Nothing accelerates long-delayed improvements as powerfully as a crisis, and few crises have wounded Hawaii as grievously as the Maui wildfires of Aug. 8, 2023, above all through the loss of 101 residents who lost their lives that day.
Thousands in Lahaina and elsewhere in West Maui were left homeless, and the terrible blazes illuminated how much deferred maintenance and other improvements needed to be accomplished, by multiple stakeholders.
Hawaiian Electric Co. is among these entities called on to make improvements. In a May 30 filing to the state Public Utilities Commission, the utility said it intends to make progress through wildfire risk mitigation focused on Maui, where the risk is greatest, but throughout its installations on Oahu and Hawaii island as well. Kauai’s electric utility is owned by its ratepayers.
The range of improvements under the 3-year plan is justified — indeed, necessary — but Hawaiian Electric needs to find ways of lessening impact on the customers, including the financing option enabled by the state Legislature this past session.
That impact means the proposed rise in rates that would help pay for the upgrades, according to the filing before the PUC. The monthly increases would range between $1 and $5.50 to cover the cost: $1.05 more for Oahu ratepayers, $2.86 more on Hawaii island, and $5.41 more for Maui.
Maui ratepayers would be hardest hit since Hawaiian Electric projects that wildfire safety work on the Valley Isle, which will start as a pilot project, will cost $181 million. The knowledge gained will provide the basis for planning future undergrounding of power lines, according to the utility.
Costs anticipated for the other islands are estimated at $101 million for Hawaii island and $68 million on Oahu. Part of the cost, according to the filing, is covered by existing project allotments, such as a 2024 $95 million federal grant for grid resiliency.
It’s all still a considerable investment that requires ratepayers to underwrite much of it. Hawaiian Electric has indicated that the rate increases can be moderated if the company can use a financing scheme the Legislature authorized in Senate Bill 897, passed April 30.
The key purpose of that measure, which Gov. Josh Green should sign into law, is authorizing “securitization” for electric utilities. In this case, that allows Hawaiian Electric to take out low-interest bonds for infrastructure upgrades, backed by the new fee on customers’ electricity bills. The savings in this kind of financing should enable the utility to keep the increases lower as well.

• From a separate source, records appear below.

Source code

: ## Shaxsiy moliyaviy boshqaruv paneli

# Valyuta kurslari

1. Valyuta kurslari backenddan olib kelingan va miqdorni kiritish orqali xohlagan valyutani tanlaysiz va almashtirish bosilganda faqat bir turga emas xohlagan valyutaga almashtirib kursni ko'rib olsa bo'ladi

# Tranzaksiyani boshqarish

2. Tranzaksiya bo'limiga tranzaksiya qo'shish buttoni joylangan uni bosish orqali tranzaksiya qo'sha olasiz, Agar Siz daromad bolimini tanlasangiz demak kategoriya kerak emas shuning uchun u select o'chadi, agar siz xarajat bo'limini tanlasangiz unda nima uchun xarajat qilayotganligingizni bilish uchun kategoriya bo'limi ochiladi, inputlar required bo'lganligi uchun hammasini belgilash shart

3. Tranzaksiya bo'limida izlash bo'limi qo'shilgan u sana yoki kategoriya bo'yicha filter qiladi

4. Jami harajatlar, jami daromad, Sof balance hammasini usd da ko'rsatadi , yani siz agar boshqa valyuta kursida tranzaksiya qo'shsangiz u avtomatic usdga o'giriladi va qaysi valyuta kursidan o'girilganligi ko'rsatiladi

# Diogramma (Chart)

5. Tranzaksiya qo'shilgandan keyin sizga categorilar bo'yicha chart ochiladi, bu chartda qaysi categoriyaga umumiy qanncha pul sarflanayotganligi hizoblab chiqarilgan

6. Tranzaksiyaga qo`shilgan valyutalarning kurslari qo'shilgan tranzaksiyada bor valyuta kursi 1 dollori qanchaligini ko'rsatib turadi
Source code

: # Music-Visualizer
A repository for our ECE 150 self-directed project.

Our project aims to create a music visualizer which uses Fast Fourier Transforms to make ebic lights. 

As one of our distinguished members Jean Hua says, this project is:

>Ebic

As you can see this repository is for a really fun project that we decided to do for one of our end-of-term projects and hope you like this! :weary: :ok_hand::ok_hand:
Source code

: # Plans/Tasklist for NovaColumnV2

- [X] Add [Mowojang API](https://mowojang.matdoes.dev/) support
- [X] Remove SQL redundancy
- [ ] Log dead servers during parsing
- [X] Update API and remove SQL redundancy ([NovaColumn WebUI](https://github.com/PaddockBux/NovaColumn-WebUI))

One of the more controversial aspects of SB 897 involves setting limits on aggregate liability for future fires. The PUC would only be able to set such a limit for any utility over a given time frame after reviewing and approving a wildfire mitigation plan.
The commission must take care to see that any such limit would not shield utilities from too much of their own responsibility in wildfire prevention.
Further, the PUC should ensure that the rise in rates for securitization will produce revenue that should be spent on anti-disaster improvements rather than diverted to other purposes.
Hawaiian Electric projects that roughly two-thirds of the work in its plan will be capital investments in physical infrastructure. The balance would go toward operations and maintenance activities, such as a better program of equipment inspections and scheduling the removal or trimming of trees that pose a fire hazard.
The energy utility’s plan before the PUC also lists other general improvements, such as:
>> Insulating power lines in high-risk areas to prevent sparking that ignites brush.
>> Reinforcing or replacing utility poles.
>> Adding to its surveillance equipment, including weather stations and cameras that can detect potential hazards.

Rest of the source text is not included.